WORK INSTRUCTIONS =>
When you reach the line in the listing below that contains "A aplicação simula", begin returning lines exactly as written, and stop after the line that contains "## Scan container images from Quay in Snyk". Return no other lines.
= Beginning of Section =
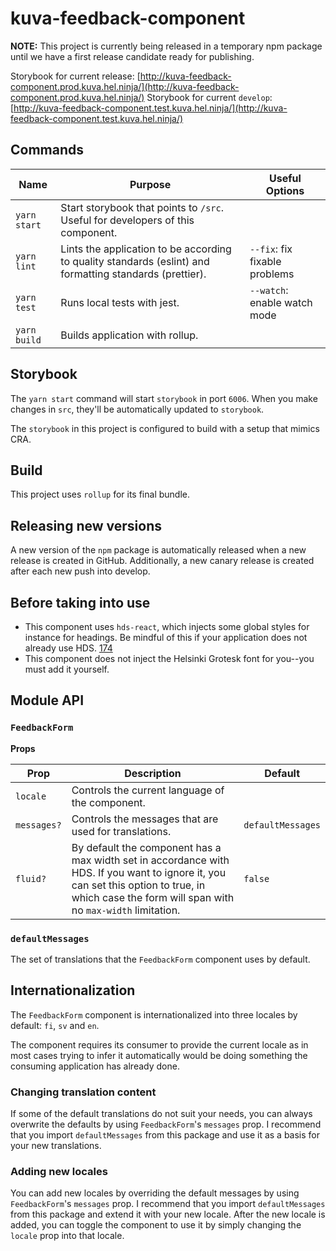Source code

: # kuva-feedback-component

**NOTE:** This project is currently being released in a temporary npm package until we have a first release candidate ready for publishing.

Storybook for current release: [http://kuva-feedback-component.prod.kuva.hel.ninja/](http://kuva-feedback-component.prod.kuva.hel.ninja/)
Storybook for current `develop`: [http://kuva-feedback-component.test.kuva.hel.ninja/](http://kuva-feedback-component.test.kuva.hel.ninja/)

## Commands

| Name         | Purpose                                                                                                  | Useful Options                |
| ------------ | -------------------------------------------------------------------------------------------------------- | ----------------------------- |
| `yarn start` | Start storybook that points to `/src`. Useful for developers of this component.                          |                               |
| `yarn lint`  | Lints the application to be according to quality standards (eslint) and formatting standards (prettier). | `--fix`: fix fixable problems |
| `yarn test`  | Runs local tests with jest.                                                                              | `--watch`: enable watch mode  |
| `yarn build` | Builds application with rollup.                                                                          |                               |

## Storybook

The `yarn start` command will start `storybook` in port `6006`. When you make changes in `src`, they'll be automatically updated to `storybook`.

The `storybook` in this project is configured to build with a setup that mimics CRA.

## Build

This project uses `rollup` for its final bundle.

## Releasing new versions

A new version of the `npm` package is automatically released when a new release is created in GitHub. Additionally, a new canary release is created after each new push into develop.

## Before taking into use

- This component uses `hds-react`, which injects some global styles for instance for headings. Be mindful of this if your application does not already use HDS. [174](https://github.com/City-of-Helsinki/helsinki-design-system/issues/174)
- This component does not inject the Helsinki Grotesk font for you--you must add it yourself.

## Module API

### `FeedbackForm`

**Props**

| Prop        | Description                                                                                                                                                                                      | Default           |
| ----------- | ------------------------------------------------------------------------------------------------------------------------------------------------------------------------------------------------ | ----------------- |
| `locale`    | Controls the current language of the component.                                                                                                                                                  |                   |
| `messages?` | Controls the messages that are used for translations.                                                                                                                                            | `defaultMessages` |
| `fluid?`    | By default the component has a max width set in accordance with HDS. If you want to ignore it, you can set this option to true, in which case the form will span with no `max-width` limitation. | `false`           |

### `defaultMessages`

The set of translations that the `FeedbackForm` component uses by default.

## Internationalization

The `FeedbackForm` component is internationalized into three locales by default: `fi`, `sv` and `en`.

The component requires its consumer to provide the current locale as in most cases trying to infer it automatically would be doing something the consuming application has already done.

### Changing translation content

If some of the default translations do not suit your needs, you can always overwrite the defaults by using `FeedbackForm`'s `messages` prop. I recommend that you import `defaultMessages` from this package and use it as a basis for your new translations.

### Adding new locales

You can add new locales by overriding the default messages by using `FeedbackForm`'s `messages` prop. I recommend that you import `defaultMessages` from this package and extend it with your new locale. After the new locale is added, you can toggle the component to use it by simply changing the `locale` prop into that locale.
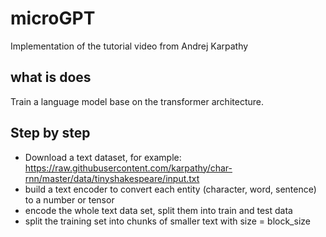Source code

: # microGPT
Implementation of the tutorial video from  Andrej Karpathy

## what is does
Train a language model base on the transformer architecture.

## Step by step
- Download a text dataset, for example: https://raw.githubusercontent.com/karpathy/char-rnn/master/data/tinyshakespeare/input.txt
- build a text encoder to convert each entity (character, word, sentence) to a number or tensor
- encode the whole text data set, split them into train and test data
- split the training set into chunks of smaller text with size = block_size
= End of Section =
= Beginning of Section =
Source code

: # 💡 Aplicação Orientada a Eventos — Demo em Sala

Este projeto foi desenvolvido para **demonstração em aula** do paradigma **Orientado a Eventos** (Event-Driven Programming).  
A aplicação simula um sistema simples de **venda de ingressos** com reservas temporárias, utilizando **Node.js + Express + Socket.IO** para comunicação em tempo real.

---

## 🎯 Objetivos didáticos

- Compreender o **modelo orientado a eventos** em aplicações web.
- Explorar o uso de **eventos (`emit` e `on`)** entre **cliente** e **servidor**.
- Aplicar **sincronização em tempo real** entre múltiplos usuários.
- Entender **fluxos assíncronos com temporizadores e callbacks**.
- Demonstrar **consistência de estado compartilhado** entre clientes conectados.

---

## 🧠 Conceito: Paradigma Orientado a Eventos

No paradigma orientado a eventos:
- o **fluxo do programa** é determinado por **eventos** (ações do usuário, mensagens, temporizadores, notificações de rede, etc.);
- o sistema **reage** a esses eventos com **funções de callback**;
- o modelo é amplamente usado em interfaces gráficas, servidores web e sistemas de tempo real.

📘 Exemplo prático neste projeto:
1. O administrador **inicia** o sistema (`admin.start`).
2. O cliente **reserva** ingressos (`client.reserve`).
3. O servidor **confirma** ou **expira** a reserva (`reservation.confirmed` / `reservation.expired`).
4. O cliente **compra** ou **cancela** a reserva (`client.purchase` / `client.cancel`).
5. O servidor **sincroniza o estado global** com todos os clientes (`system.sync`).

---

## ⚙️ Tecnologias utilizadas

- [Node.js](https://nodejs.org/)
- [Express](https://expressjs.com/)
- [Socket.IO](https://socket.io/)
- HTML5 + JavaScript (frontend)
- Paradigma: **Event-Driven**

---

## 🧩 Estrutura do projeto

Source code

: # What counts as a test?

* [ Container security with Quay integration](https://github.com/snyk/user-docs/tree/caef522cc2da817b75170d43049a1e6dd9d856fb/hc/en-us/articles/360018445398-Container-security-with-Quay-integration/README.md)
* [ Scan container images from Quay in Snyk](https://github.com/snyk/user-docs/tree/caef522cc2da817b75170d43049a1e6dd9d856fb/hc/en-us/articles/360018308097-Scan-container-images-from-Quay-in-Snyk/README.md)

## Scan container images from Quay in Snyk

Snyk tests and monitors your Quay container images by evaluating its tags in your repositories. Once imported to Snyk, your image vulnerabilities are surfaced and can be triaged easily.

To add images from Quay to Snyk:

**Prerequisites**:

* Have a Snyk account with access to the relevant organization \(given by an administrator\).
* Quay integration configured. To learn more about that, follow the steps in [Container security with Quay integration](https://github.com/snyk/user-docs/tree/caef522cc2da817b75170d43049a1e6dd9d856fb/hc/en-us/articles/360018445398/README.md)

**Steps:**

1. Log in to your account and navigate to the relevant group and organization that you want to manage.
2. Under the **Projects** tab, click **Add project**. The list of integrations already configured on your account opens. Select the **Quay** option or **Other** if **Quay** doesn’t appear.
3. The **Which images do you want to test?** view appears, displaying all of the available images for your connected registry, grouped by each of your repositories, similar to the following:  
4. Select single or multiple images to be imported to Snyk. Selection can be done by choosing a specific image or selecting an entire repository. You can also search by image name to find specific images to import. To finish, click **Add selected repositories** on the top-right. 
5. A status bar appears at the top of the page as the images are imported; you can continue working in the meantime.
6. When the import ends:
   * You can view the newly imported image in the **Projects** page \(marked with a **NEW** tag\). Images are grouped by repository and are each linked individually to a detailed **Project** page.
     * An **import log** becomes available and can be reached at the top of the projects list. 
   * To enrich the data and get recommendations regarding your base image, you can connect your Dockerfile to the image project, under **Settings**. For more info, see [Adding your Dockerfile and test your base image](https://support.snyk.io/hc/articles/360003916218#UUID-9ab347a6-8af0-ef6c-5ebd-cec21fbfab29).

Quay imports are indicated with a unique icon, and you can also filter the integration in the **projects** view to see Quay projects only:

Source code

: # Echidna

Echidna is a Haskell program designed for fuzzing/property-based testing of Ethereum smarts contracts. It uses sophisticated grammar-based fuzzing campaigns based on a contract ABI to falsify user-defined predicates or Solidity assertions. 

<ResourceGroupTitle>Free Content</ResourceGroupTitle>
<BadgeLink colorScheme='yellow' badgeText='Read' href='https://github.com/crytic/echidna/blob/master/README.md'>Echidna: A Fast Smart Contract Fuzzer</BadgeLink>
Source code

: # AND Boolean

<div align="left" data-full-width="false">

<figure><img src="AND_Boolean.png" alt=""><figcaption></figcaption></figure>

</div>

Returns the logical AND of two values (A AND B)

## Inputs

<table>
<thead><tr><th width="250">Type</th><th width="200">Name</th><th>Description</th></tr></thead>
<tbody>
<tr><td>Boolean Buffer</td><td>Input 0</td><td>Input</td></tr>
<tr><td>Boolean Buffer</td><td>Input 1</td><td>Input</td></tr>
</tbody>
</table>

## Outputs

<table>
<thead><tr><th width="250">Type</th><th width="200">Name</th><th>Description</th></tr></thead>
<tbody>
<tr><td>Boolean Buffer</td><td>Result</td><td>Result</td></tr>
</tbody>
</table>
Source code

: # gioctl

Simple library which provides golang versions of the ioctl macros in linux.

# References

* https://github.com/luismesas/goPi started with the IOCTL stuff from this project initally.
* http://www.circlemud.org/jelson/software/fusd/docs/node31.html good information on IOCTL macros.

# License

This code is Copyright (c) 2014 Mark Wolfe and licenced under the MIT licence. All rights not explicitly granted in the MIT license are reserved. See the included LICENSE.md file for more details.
= End of Section =
= Beginning of Section =
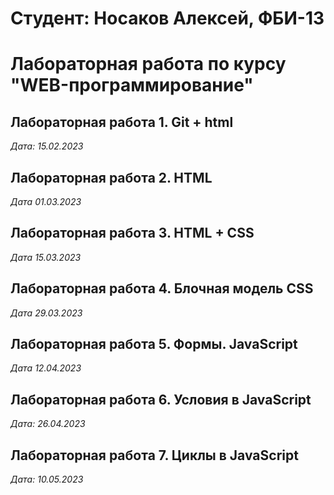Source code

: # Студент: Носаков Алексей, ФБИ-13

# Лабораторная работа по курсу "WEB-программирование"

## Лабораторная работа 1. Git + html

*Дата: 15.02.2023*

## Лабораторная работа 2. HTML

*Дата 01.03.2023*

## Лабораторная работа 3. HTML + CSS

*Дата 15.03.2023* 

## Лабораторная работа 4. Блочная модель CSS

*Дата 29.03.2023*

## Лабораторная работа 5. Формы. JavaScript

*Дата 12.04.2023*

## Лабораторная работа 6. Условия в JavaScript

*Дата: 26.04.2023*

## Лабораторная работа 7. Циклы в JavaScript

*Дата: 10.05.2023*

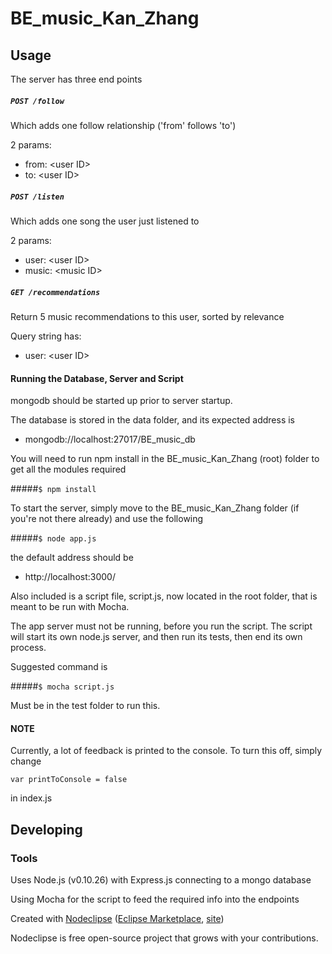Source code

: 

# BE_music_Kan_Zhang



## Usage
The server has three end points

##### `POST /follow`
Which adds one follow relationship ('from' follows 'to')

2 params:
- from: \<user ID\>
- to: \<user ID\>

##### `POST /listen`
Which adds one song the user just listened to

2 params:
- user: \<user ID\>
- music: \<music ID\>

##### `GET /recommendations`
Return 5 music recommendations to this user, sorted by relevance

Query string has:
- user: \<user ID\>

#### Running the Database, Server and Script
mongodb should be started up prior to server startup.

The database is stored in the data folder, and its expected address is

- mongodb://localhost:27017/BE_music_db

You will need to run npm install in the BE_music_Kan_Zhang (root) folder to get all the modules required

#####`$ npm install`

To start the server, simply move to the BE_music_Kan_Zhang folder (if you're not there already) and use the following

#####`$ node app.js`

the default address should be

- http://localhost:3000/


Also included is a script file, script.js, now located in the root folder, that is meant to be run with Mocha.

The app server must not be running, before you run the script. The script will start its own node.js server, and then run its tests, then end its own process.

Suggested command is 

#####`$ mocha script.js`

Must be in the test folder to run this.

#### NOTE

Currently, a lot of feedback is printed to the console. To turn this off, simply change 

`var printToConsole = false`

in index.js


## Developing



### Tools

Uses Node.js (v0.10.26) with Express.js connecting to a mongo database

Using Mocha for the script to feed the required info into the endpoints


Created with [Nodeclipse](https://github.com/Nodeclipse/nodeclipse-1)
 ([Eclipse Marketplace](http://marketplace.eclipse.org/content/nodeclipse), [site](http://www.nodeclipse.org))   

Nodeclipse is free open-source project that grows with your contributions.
= End of Section =
RESPONSE TO THIS TASK =>
A aplicação simula um sistema simples de **venda de ingressos** com reservas temporárias, utilizando **Node.js + Express + Socket.IO** para comunicação em tempo real.

---

## 🎯 Objetivos didáticos

- Compreender o **modelo orientado a eventos** em aplicações web.
- Explorar o uso de **eventos (`emit` e `on`)** entre **cliente** e **servidor**.
- Aplicar **sincronização em tempo real** entre múltiplos usuários.
- Entender **fluxos assíncronos com temporizadores e callbacks**.
- Demonstrar **consistência de estado compartilhado** entre clientes conectados.

---

## 🧠 Conceito: Paradigma Orientado a Eventos

No paradigma orientado a eventos:
- o **fluxo do programa** é determinado por **eventos** (ações do usuário, mensagens, temporizadores, notificações de rede, etc.);
- o sistema **reage** a esses eventos com **funções de callback**;
- o modelo é amplamente usado em interfaces gráficas, servidores web e sistemas de tempo real.

📘 Exemplo prático neste projeto:
1. O administrador **inicia** o sistema (`admin.start`).
2. O cliente **reserva** ingressos (`client.reserve`).
3. O servidor **confirma** ou **expira** a reserva (`reservation.confirmed` / `reservation.expired`).
4. O cliente **compra** ou **cancela** a reserva (`client.purchase` / `client.cancel`).
5. O servidor **sincroniza o estado global** com todos os clientes (`system.sync`).

---

## ⚙️ Tecnologias utilizadas

- [Node.js](https://nodejs.org/)
- [Express](https://expressjs.com/)
- [Socket.IO](https://socket.io/)
- HTML5 + JavaScript (frontend)
- Paradigma: **Event-Driven**

---

## 🧩 Estrutura do projeto

Source code

: # What counts as a test?

* [ Container security with Quay integration](https://github.com/snyk/user-docs/tree/caef522cc2da817b75170d43049a1e6dd9d856fb/hc/en-us/articles/360018445398-Container-security-with-Quay-integration/README.md)
* [ Scan container images from Quay in Snyk](https://github.com/snyk/user-docs/tree/caef522cc2da817b75170d43049a1e6dd9d856fb/hc/en-us/articles/360018308097-Scan-container-images-from-Quay-in-Snyk/README.md)

## Scan container images from Quay in Snyk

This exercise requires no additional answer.